#131:カリテア近郊、樵小屋(二)

 ここで質問がくると思っていなかったものか、戸惑いの表情を見せるジンに向かって、マックは鍋をゆっくりかき混ぜながら言葉を続ける。
「今日だって、お前は良く頑張った。メイミィもテル助も頑張った」
 何か言いたげに立っているジンに向かって、マックはお気楽な感じに微笑んで見せた。
「それで、丸く収まったじゃネェか」
 確かに——目を覚ましたときに、オデットはいなかった。
 だけど、自分が倒された後、マックがオデットの攻撃をすべて受けきり——恐ろしく強力な一撃をも含めて——テルプシコルとメイミィを守りきったこと。
 その後でメイミィとテルプシコルの攻撃を受けて、オデットが戦意を喪失したこと。
 そして……『その坊やに免じて帰る』とセリフを残し、オデットが帰ったこと。
 その話を聞いたときに感じた、何とも言えない切なさとやるせなさを再び感じながら、お気楽な表情を見せるマックに、ジンは深刻な表情のまま言った。
「……弱いと、守れない」
 渦巻く想いを、混乱する言葉を。
「皆を守れない——誰も守れない」
 考えながら、整理しながら。ジンは訥々と語った。
「今までは、守って貰う側だった。

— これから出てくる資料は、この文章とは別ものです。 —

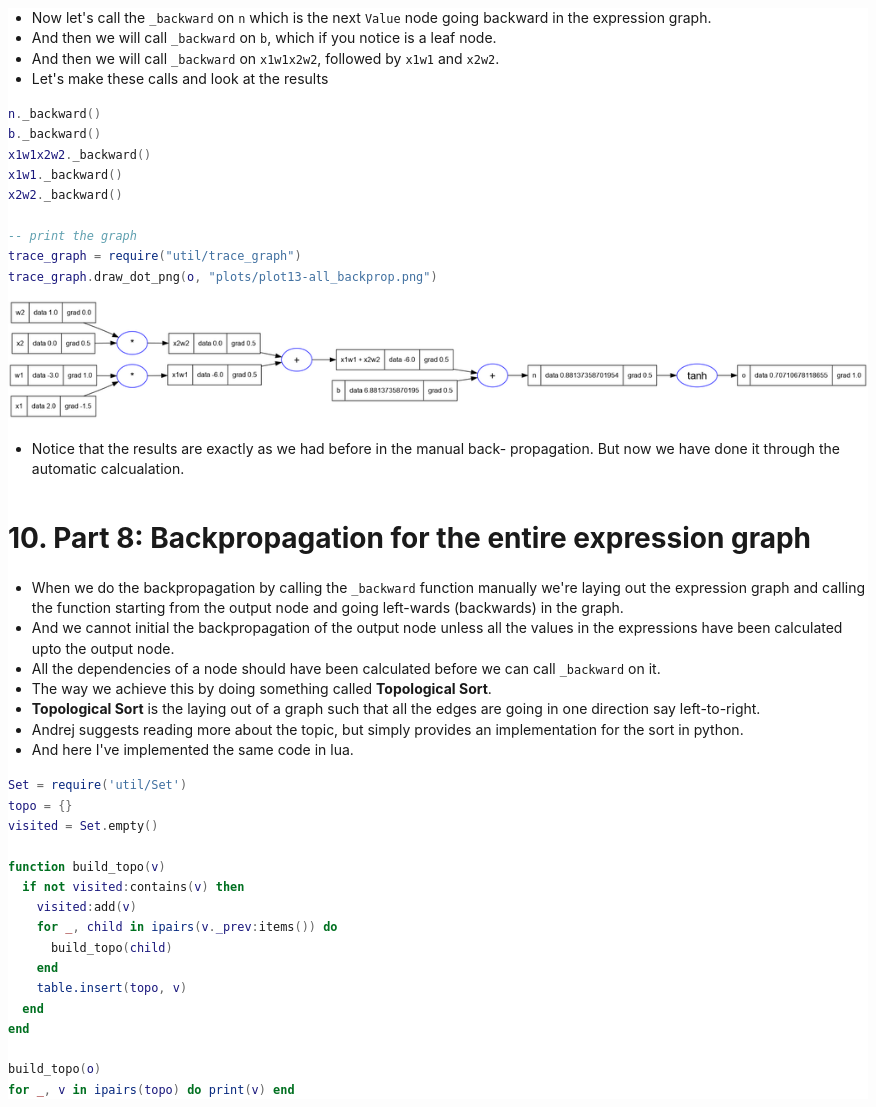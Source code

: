 * Now let's call the `_backward` on `n` which is the next `Value` node going
  backward in the expression graph.
* And then we will call `_backward` on `b`, which if you notice is a leaf node.
* And then we will call `_backward` on `x1w1x2w2`, followed by `x1w1` and 
  `x2w2`.
* Let's make these calls and look at the results

```lua
n._backward()
b._backward()
x1w1x2w2._backward()
x1w1._backward()
x2w2._backward()

-- print the graph
trace_graph = require("util/trace_graph")
trace_graph.draw_dot_png(o, "plots/plot13-all_backprop.png")
```

![all backpropagation result](plots/plot13-all_backprop.png)

* Notice that the results are exactly as we had before in the manual back-
  propagation. But now we have done it through the automatic calcualation.


# 10. Part 8: Backpropagation for the entire expression graph

* When we do the backpropagation by calling the `_backward` function manually
  we're laying out the expression graph and calling the function starting from
  the output node and going left-wards (backwards) in the graph.
* And we cannot initial the backpropagation of the output node unless all the
  values in the expressions have been calculated upto the output node.
* All the dependencies of a node should have been calculated before we can
  call `_backward` on it.
* The way we achieve this by doing something called **Topological Sort**.
* **Topological Sort** is the laying out of a graph such that all the edges
  are going in one direction say left-to-right.
* Andrej suggests reading more about the topic, but simply provides an
  implementation for the sort in python.
* And here I've implemented the same code in lua.

```lua
Set = require('util/Set')
topo = {}
visited = Set.empty()

function build_topo(v)
  if not visited:contains(v) then
    visited:add(v)
    for _, child in ipairs(v._prev:items()) do
      build_topo(child)
    end
    table.insert(topo, v)
  end
end

build_topo(o)
for _, v in ipairs(topo) do print(v) end
```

今日も、結局は守って貰った」
 目を覚ますと目の前に敵はおらず、傷だらけのマックが笑って立っていた。
 テルプシコルには困ったヤツを見る目で見られた。
 ——弱いのに無理して戦うな、と。
「でも、僕は……守る側にならなきゃいけない」
 この世界に目覚めたテルプシコルを、守りながら共に旅をすると決めた。
 自分と共に旅をする妹を守ると決めた。
 それは自分の拳に自信があったから。
 ——アークに鍛えられ『素質がある』と褒められた拳に、自信があったから。
 でも。
 その自信が、単にうぬぼれだと分かった今。
 それでも、想いは変わらない自分を認識した今。
 グラブをはめた拳を強く握りしめ、マックの目を見てジンは言った。

「強くなりたいんだ、マック!」
 
 今までずっと黙ってジンの話を聞いていたマックは黙って頷くと、荷物の中からカレー皿を取り出した。
 無言で米を盛り、できあがったばかりのルーをかけ。
「まず、食え」
 と、ジンに差し出した。
 そのカレー皿を見たジンは思わず目を丸くする。
 ——それはいつもの小さな皿ではなく、マックと同じ大きさのカレー皿だった。
「強くなるにはたくさん食べてからだを作ることだ」 
「じゃあ……」
 と、眼を丸くするジンに向かって。マックはニヤリと笑った。
「俺の教え方は荒っぽいぞ。覚悟しておけ」
 マックからしてみると、守るべき対象だったジンである。
 そんなジンが自分へ弟子入りを志願するという、そんな嬉しさを感じてマックは機嫌良く笑う。
 そして、そのマック——新しい師匠からカレー皿を受け取って、ジンはしっかりと頷いた。
「ありがとう、マック!」
 そのカレー皿はずしりと重く。
 その重さの意味を実感しながら、ジンはマックに笑顔を見せたのだった。